2018-present
Parole Project
The Mithoff Pro Bono Program’s Parole Project assists women who are incarcerated by the Texas Department of Criminal Justice (TDCJ) in their efforts to obtain parole. In the first four years of the project, the pro bono team, led by Justice Center senior research attorney Helen Gaebler, has won approximately 75% of its 44 cases, sparing the women years of incarceration. With this track record of success and the enthusiasm of the student volunteers working on behalf of these women, the pro bono project continues to grow, assisting 24 women in 2022 and involving upwards of 60 students.
The Parole Project takes another big step in 2022 with the addition of a full-time Parole Fellow. Cassie Geiken ’22 will supervise student volunteers as well as work to further expand the project’s reach by providing training and technical assistance on parole packet preparation to other Texas law schools, impacted families, and criminal justice reform advocates around the state. This two-year fellowship is made possible through a generous private donation.
The Justice Center continually seeks ways to expand on its work in this area, collaborating with advocates and attorneys around the state working on parole-related issues and providing resource expertise to the Texas Legislature.
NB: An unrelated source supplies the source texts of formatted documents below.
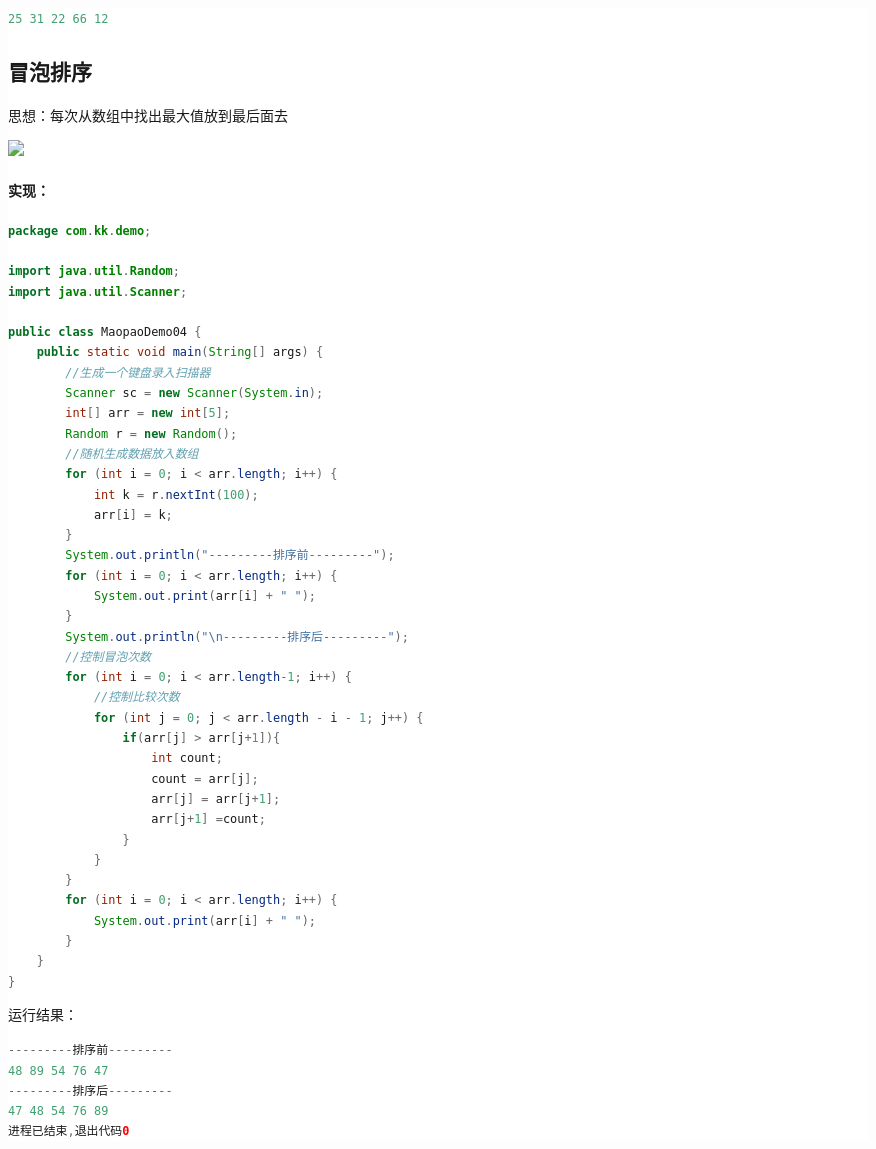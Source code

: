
```java
25 31 22 66 12 
```

## 冒泡排序
思想：每次从数组中找出最大值放到最后面去

![](https://cdn.jsdelivr.net/gh/KK-0613/KK-Image/20220826163906.png)

#### 实现：
```java
package com.kk.demo;

import java.util.Random;
import java.util.Scanner;

public class MaopaoDemo04 {
    public static void main(String[] args) {
        //生成一个键盘录入扫描器
        Scanner sc = new Scanner(System.in);
        int[] arr = new int[5];
        Random r = new Random();
        //随机生成数据放入数组
        for (int i = 0; i < arr.length; i++) {
            int k = r.nextInt(100);
            arr[i] = k;
        }
        System.out.println("---------排序前---------");
        for (int i = 0; i < arr.length; i++) {
            System.out.print(arr[i] + " ");
        }
        System.out.println("\n---------排序后---------");
        //控制冒泡次数
        for (int i = 0; i < arr.length-1; i++) {
            //控制比较次数
            for (int j = 0; j < arr.length - i - 1; j++) {
                if(arr[j] > arr[j+1]){
                    int count;
                    count = arr[j];
                    arr[j] = arr[j+1];
                    arr[j+1] =count;
                }
            }
        }
        for (int i = 0; i < arr.length; i++) {
            System.out.print(arr[i] + " ");
        }
    }
}

```
运行结果：
```java
---------排序前---------
48 89 54 76 47 
---------排序后---------
47 48 54 76 89 
进程已结束,退出代码0
```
In 2020, the Justice Center joined the Law School’s Civil Rights Clinic in submitting comments to the Texas House Committee on Appropriations regarding the impact of Texas’ aging inmate population on rising health care costs at TDCJ. The comments recommend expanding early release options for Texas’ geriatric prison population, a group already far less likely to return to prison for new crimes and posing lower criminogenic risks than younger individuals. And in 2022, Gaebler and Clinical Professor Jeana Lungwitz, who directs the Law School’s Domestic Violence Clinic, provided interdisciplinary training on best practices for utilizing social workers in parole cases.